There is no doubt that the 1950s factory model of education no longer works. The needs and expectations of our students is vastly different now than it was 60 years ago (subject for an upcoming post). Just like teaching our students out of 1950s textbooks would be useless, trying to force-fit the needs and expectations of today's students into 60 year old operational framework will only stifle innovation and impede our students' future success. We routinely update and remodel outmoded HVAC systems, electrical wiring and other physical plant features to keep up with today's needs. We need to remodel the framework of our public education system so school board, administrators, teachers and parents have flexibility to design modern operational systems that work for today's students.
Did you know:
1. Local school boards are not allowed to determine their school calendar - the school calendar is dictated by a "meet and confer" committee of classified employees.
2. There is no formal, standardized performance evaluation measurement system that school districts can use to evaluate teacher performance. Some districts have developed their own; most have not.
3. Education Minnesota, the statewide union that all public school teachers must currently belong to, consistently ranks in the Top Five of expenditures on lobbying the legislature, which does not include the union dues that are contributed to candidates for office.
We need to shift this balance if we are going to succeed in remodeling our public education framework to meet the needs and expectations of 21st century students. Here is what school districts need:
1. Decide whether teachers fall into the "essential employee" category that already covers firefighters, police and school principals. If they don't, we need to give school board the latitude to make significant changes to teachers' Master Agreements. If they do, the legislature needs to classify them as such, eliminating their ability to strike over contract disputes.

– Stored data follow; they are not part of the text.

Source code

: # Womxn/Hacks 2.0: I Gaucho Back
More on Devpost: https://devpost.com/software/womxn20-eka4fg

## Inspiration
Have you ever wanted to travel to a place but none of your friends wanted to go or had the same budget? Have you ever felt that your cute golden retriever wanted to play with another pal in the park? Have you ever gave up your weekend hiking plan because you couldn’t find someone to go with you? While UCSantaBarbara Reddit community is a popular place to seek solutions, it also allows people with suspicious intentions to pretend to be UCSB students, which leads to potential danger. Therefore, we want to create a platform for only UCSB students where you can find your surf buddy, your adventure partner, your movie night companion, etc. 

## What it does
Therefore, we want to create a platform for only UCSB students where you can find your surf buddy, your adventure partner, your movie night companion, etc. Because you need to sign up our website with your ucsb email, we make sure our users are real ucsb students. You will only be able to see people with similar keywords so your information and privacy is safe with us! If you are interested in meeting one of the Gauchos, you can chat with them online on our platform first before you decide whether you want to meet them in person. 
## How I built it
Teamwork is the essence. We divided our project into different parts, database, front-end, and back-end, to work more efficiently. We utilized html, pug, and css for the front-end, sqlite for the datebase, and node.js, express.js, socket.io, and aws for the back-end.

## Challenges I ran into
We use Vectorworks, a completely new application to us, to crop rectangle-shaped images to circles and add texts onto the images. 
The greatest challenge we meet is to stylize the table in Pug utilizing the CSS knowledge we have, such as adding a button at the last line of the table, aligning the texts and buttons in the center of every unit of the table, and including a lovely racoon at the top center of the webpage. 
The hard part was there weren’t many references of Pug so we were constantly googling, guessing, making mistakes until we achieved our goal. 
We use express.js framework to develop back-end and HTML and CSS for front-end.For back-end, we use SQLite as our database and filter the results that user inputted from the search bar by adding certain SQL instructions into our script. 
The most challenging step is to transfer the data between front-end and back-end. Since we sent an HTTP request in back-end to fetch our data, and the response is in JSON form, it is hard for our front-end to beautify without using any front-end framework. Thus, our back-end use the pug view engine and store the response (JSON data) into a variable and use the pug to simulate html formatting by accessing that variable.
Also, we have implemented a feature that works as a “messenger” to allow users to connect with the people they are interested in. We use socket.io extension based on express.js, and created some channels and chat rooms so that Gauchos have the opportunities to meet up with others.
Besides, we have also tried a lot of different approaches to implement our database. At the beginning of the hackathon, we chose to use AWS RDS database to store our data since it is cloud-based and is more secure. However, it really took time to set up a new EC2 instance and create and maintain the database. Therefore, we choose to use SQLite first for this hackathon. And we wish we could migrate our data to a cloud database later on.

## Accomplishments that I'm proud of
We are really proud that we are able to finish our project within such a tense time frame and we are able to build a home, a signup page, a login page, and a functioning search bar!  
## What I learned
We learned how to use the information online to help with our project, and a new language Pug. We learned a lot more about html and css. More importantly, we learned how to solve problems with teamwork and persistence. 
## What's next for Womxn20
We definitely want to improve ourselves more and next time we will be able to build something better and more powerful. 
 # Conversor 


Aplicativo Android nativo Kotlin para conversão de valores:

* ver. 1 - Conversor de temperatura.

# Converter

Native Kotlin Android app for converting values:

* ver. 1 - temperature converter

2. Upgrade teacher and administrator training programs to require mastery of data use to improve student instruction and outcomes.
3. Modify PELRA (state laws governing contract negotiations) to ensure that school districts can retain the most effective teachers, not just the teachers with the most seniority, and give teachers and other staff assignments that best fit their skill sets and the district's needs rather than simply by who has "bumping rights". Allow districts to modify or eliminate the "steps and lanes" automatic increases that classified employees now enjoy as needed to fit budgetary requirements without having to renegotiate the master agreement.
4. Create an independent arbitrator corps that can only consider "last, best total offer" proposals on contract negotiations rather than acting as a negotiator in their own right, or allow districts the ability to implement a contract without the labor unions' agreement. This modification would go a long way toward balancing the needs of individual school districts that must, by law, negotiate individually against the power of the statewide union organization.
5. Allow school boards to determine school calendars, including staff development days and other non-student contact work days. Set a minimum school year length (there is currently no standard; each district's number of student contact days is set by the teacher committee).
By remodeling the framework by which we operate our schools, we will go a long way toward modernizing our publica school system and meeting the Minnesota constitutional requirement of "thorough and efficient schools".